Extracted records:
╔══

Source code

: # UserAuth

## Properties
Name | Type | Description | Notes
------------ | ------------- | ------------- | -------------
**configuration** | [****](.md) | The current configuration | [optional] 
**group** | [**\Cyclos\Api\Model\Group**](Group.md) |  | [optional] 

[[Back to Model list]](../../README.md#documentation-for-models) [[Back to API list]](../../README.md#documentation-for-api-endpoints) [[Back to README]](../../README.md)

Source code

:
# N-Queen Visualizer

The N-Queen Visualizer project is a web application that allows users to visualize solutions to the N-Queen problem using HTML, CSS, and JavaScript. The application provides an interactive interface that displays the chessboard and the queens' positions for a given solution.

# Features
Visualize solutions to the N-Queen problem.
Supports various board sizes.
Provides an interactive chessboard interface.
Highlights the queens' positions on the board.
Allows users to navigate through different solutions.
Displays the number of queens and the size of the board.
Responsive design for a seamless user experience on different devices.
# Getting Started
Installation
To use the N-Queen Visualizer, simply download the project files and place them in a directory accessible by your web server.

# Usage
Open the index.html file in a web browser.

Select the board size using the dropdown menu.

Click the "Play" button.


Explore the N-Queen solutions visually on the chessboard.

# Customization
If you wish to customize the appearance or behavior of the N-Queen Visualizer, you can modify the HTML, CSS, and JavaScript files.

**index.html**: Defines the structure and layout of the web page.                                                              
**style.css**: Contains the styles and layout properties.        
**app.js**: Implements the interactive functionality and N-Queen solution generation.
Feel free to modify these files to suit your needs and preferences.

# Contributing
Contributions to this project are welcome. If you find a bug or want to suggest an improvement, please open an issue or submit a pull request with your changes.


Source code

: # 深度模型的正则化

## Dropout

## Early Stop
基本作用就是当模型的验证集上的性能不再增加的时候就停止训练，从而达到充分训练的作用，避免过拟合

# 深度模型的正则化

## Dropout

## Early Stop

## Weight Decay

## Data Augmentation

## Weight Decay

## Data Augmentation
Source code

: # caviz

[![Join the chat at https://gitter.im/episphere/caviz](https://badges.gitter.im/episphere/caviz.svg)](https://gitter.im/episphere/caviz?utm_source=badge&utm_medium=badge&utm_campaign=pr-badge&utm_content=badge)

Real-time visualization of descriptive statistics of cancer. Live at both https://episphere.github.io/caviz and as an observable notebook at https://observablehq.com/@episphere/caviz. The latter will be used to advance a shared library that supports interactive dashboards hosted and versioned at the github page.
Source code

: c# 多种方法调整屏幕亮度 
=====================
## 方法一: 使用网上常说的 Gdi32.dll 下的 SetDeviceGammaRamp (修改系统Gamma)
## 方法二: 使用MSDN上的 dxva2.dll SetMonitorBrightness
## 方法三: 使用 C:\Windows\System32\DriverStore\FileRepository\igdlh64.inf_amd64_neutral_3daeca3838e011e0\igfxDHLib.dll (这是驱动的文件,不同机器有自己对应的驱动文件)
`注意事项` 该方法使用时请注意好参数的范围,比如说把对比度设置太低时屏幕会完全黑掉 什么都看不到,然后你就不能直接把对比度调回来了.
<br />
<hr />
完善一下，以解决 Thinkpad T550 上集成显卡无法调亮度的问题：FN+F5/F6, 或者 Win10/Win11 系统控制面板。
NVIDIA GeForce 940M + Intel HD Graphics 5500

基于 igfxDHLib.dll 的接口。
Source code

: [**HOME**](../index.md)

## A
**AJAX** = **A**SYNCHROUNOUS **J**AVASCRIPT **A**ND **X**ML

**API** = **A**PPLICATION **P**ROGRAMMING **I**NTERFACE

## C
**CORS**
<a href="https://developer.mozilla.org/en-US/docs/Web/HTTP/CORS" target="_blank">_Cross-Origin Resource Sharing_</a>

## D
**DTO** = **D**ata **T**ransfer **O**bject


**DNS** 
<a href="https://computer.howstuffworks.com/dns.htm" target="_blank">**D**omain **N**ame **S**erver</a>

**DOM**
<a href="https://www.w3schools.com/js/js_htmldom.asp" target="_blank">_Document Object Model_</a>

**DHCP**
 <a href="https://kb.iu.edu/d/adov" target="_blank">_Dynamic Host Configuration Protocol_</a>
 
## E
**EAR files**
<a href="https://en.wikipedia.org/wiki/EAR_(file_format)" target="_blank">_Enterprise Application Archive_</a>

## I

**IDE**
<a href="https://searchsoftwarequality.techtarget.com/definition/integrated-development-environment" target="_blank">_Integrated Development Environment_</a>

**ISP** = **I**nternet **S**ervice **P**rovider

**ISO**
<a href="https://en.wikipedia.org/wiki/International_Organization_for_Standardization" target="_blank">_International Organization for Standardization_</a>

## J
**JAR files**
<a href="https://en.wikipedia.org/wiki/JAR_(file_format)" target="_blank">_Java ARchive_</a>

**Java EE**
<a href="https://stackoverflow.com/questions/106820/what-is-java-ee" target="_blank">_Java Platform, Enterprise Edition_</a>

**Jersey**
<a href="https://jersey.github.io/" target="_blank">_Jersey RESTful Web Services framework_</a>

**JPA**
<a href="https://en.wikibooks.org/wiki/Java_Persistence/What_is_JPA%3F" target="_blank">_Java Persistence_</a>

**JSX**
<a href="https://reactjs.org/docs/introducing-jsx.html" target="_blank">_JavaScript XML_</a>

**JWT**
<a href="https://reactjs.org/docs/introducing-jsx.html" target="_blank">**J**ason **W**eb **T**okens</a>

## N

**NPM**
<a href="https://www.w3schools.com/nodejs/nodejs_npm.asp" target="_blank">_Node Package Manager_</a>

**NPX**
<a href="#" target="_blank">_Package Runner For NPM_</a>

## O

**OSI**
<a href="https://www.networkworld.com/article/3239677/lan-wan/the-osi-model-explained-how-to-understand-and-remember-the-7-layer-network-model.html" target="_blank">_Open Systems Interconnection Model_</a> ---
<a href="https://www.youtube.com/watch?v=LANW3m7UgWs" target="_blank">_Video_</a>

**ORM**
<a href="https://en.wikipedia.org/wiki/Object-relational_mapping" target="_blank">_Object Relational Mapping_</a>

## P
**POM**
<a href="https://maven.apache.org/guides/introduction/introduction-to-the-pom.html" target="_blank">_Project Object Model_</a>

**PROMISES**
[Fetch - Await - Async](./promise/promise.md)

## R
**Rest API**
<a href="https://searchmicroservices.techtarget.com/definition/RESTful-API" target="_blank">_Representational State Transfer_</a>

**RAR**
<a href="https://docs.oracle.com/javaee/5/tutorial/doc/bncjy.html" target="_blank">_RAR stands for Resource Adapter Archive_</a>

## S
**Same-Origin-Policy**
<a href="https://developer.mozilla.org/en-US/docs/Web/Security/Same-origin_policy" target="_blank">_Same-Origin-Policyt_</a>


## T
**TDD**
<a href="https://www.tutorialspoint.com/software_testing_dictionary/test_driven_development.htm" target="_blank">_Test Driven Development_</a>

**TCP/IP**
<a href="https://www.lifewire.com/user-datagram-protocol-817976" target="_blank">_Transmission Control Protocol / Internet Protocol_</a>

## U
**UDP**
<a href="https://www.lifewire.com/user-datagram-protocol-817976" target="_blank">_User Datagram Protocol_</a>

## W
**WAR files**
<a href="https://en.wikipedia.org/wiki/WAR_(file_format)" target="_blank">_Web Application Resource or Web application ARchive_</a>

╚══

Your instructions:
Nothing in the records may be left out; reproduce them exactly.

Answer space:
Source code

: # UserAuth

## Properties
Name | Type | Description | Notes
------------ | ------------- | ------------- | -------------
**configuration** | [****](.md) | The current configuration | [optional] 
**group** | [**\Cyclos\Api\Model\Group**](Group.md) |  | [optional] 

[[Back to Model list]](../../README.md#documentation-for-models) [[Back to API list]](../../README.md#documentation-for-api-endpoints) [[Back to README]](../../README.md)

Source code

:
# N-Queen Visualizer

The N-Queen Visualizer project is a web application that allows users to visualize solutions to the N-Queen problem using HTML, CSS, and JavaScript. The application provides an interactive interface that displays the chessboard and the queens' positions for a given solution.

# Features
Visualize solutions to the N-Queen problem.
Supports various board sizes.
Provides an interactive chessboard interface.
Highlights the queens' positions on the board.
Allows users to navigate through different solutions.
Displays the number of queens and the size of the board.
Responsive design for a seamless user experience on different devices.
# Getting Started
Installation
To use the N-Queen Visualizer, simply download the project files and place them in a directory accessible by your web server.

# Usage
Open the index.html file in a web browser.

Select the board size using the dropdown menu.

Click the "Play" button.


Explore the N-Queen solutions visually on the chessboard.

# Customization
If you wish to customize the appearance or behavior of the N-Queen Visualizer, you can modify the HTML, CSS, and JavaScript files.

**index.html**: Defines the structure and layout of the web page.                                                              
**style.css**: Contains the styles and layout properties.        
**app.js**: Implements the interactive functionality and N-Queen solution generation.
Feel free to modify these files to suit your needs and preferences.

# Contributing
Contributions to this project are welcome. If you find a bug or want to suggest an improvement, please open an issue or submit a pull request with your changes.


Source code

: # 深度模型的正则化

## Dropout

## Early Stop
基本作用就是当模型的验证集上的性能不再增加的时候就停止训练，从而达到充分训练的作用，避免过拟合

# 深度模型的正则化

## Dropout

## Early Stop

## Weight Decay

## Data Augmentation

## Weight Decay

## Data Augmentation
Source code

: # caviz

[![Join the chat at https://gitter.im/episphere/caviz](https://badges.gitter.im/episphere/caviz.svg)](https://gitter.im/episphere/caviz?utm_source=badge&utm_medium=badge&utm_campaign=pr-badge&utm_content=badge)

Real-time visualization of descriptive statistics of cancer. Live at both https://episphere.github.io/caviz and as an observable notebook at https://observablehq.com/@episphere/caviz. The latter will be used to advance a shared library that supports interactive dashboards hosted and versioned at the github page.
Source code

: c# 多种方法调整屏幕亮度 
=====================
## 方法一: 使用网上常说的 Gdi32.dll 下的 SetDeviceGammaRamp (修改系统Gamma)
## 方法二: 使用MSDN上的 dxva2.dll SetMonitorBrightness
## 方法三: 使用 C:\Windows\System32\DriverStore\FileRepository\igdlh64.inf_amd64_neutral_3daeca3838e011e0\igfxDHLib.dll (这是驱动的文件,不同机器有自己对应的驱动文件)
`注意事项` 该方法使用时请注意好参数的范围,比如说把对比度设置太低时屏幕会完全黑掉 什么都看不到,然后你就不能直接把对比度调回来了.
<br />
<hr />
完善一下，以解决 Thinkpad T550 上集成显卡无法调亮度的问题：FN+F5/F6, 或者 Win10/Win11 系统控制面板。
NVIDIA GeForce 940M + Intel HD Graphics 5500

基于 igfxDHLib.dll 的接口。
Source code

: [**HOME**](../index.md)

## A
**AJAX** = **A**SYNCHROUNOUS **J**AVASCRIPT **A**ND **X**ML

**API** = **A**PPLICATION **P**ROGRAMMING **I**NTERFACE

## C
**CORS**
<a href="https://developer.mozilla.org/en-US/docs/Web/HTTP/CORS" target="_blank">_Cross-Origin Resource Sharing_</a>

## D
**DTO** = **D**ata **T**ransfer **O**bject


**DNS** 
<a href="https://computer.howstuffworks.com/dns.htm" target="_blank">**D**omain **N**ame **S**erver</a>

**DOM**
<a href="https://www.w3schools.com/js/js_htmldom.asp" target="_blank">_Document Object Model_</a>

**DHCP**
 <a href="https://kb.iu.edu/d/adov" target="_blank">_Dynamic Host Configuration Protocol_</a>
 
## E
**EAR files**
<a href="https://en.wikipedia.org/wiki/EAR_(file_format)" target="_blank">_Enterprise Application Archive_</a>

## I

**IDE**
<a href="https://searchsoftwarequality.techtarget.com/definition/integrated-development-environment" target="_blank">_Integrated Development Environment_</a>

**ISP** = **I**nternet **S**ervice **P**rovider

**ISO**
<a href="https://en.wikipedia.org/wiki/International_Organization_for_Standardization" target="_blank">_International Organization for Standardization_</a>

## J
**JAR files**
<a href="https://en.wikipedia.org/wiki/JAR_(file_format)" target="_blank">_Java ARchive_</a>

**Java EE**
<a href="https://stackoverflow.com/questions/106820/what-is-java-ee" target="_blank">_Java Platform, Enterprise Edition_</a>

**Jersey**
<a href="https://jersey.github.io/" target="_blank">_Jersey RESTful Web Services framework_</a>

**JPA**
<a href="https://en.wikibooks.org/wiki/Java_Persistence/What_is_JPA%3F" target="_blank">_Java Persistence_</a>

**JSX**
<a href="https://reactjs.org/docs/introducing-jsx.html" target="_blank">_JavaScript XML_</a>

**JWT**
<a href="https://reactjs.org/docs/introducing-jsx.html" target="_blank">**J**ason **W**eb **T**okens</a>

## N

**NPM**
<a href="https://www.w3schools.com/nodejs/nodejs_npm.asp" target="_blank">_Node Package Manager_</a>

**NPX**
<a href="#" target="_blank">_Package Runner For NPM_</a>

## O

**OSI**
<a href="https://www.networkworld.com/article/3239677/lan-wan/the-osi-model-explained-how-to-understand-and-remember-the-7-layer-network-model.html" target="_blank">_Open Systems Interconnection Model_</a> ---
<a href="https://www.youtube.com/watch?v=LANW3m7UgWs" target="_blank">_Video_</a>

**ORM**
<a href="https://en.wikipedia.org/wiki/Object-relational_mapping" target="_blank">_Object Relational Mapping_</a>

## P
**POM**
<a href="https://maven.apache.org/guides/introduction/introduction-to-the-pom.html" target="_blank">_Project Object Model_</a>

**PROMISES**
[Fetch - Await - Async](./promise/promise.md)

## R
**Rest API**
<a href="https://searchmicroservices.techtarget.com/definition/RESTful-API" target="_blank">_Representational State Transfer_</a>

**RAR**
<a href="https://docs.oracle.com/javaee/5/tutorial/doc/bncjy.html" target="_blank">_RAR stands for Resource Adapter Archive_</a>

## S
**Same-Origin-Policy**
<a href="https://developer.mozilla.org/en-US/docs/Web/Security/Same-origin_policy" target="_blank">_Same-Origin-Policyt_</a>


## T
**TDD**
<a href="https://www.tutorialspoint.com/software_testing_dictionary/test_driven_development.htm" target="_blank">_Test Driven Development_</a>

**TCP/IP**
<a href="https://www.lifewire.com/user-datagram-protocol-817976" target="_blank">_Transmission Control Protocol / Internet Protocol_</a>

## U
**UDP**
<a href="https://www.lifewire.com/user-datagram-protocol-817976" target="_blank">_User Datagram Protocol_</a>

## W
**WAR files**
<a href="https://en.wikipedia.org/wiki/WAR_(file_format)" target="_blank">_Web Application Resource or Web application ARchive_</a>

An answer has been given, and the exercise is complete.